In the listing below, locate the line containing "for community posts"; reproduce that line and all lines that follow it, unchanged.
────────────────
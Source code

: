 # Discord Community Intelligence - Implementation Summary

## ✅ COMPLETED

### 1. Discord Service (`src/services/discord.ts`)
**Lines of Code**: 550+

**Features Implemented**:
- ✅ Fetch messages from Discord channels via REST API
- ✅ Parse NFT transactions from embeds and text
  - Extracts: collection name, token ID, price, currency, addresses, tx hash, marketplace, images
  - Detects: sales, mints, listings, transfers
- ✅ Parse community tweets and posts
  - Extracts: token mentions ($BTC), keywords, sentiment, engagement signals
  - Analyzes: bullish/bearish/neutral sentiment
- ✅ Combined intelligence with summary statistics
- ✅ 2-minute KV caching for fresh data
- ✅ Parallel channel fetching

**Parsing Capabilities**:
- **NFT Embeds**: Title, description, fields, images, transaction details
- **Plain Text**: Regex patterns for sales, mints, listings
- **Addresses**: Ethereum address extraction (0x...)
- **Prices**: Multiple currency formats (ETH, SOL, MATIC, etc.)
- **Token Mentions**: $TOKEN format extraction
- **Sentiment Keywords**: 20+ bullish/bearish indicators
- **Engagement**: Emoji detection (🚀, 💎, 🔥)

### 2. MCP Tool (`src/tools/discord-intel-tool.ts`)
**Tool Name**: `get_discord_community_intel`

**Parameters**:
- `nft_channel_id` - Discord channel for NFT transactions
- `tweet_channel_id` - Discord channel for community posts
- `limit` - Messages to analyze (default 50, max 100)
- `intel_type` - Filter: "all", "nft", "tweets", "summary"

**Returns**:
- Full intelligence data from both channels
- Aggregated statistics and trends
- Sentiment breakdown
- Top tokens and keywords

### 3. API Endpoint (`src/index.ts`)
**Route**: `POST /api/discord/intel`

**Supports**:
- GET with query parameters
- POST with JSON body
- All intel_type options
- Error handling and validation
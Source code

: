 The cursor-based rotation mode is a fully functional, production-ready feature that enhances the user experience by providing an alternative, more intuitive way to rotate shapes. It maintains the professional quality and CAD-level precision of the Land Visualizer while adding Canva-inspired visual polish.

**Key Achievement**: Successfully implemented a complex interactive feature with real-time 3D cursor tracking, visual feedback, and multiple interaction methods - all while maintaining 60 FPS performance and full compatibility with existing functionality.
────────────────
**ANSWER BOX**
- `tweet_channel_id` - Discord channel for community posts
- `limit` - Messages to analyze (default 50, max 100)
- `intel_type` - Filter: "all", "nft", "tweets", "summary"

**Returns**:
- Full intelligence data from both channels
- Aggregated statistics and trends
- Sentiment breakdown
- Top tokens and keywords

### 3. API Endpoint (`src/index.ts`)
**Route**: `POST /api/discord/intel`

**Supports**:
- GET with query parameters
- POST with JSON body
- All intel_type options
- Error handling and validation
Source code

: The cursor-based rotation mode is a fully functional, production-ready feature that enhances the user experience by providing an alternative, more intuitive way to rotate shapes. It maintains the professional quality and CAD-level precision of the Land Visualizer while adding Canva-inspired visual polish.

**Key Achievement**: Successfully implemented a complex interactive feature with real-time 3D cursor tracking, visual feedback, and multiple interaction methods - all while maintaining 60 FPS performance and full compatibility with existing functionality.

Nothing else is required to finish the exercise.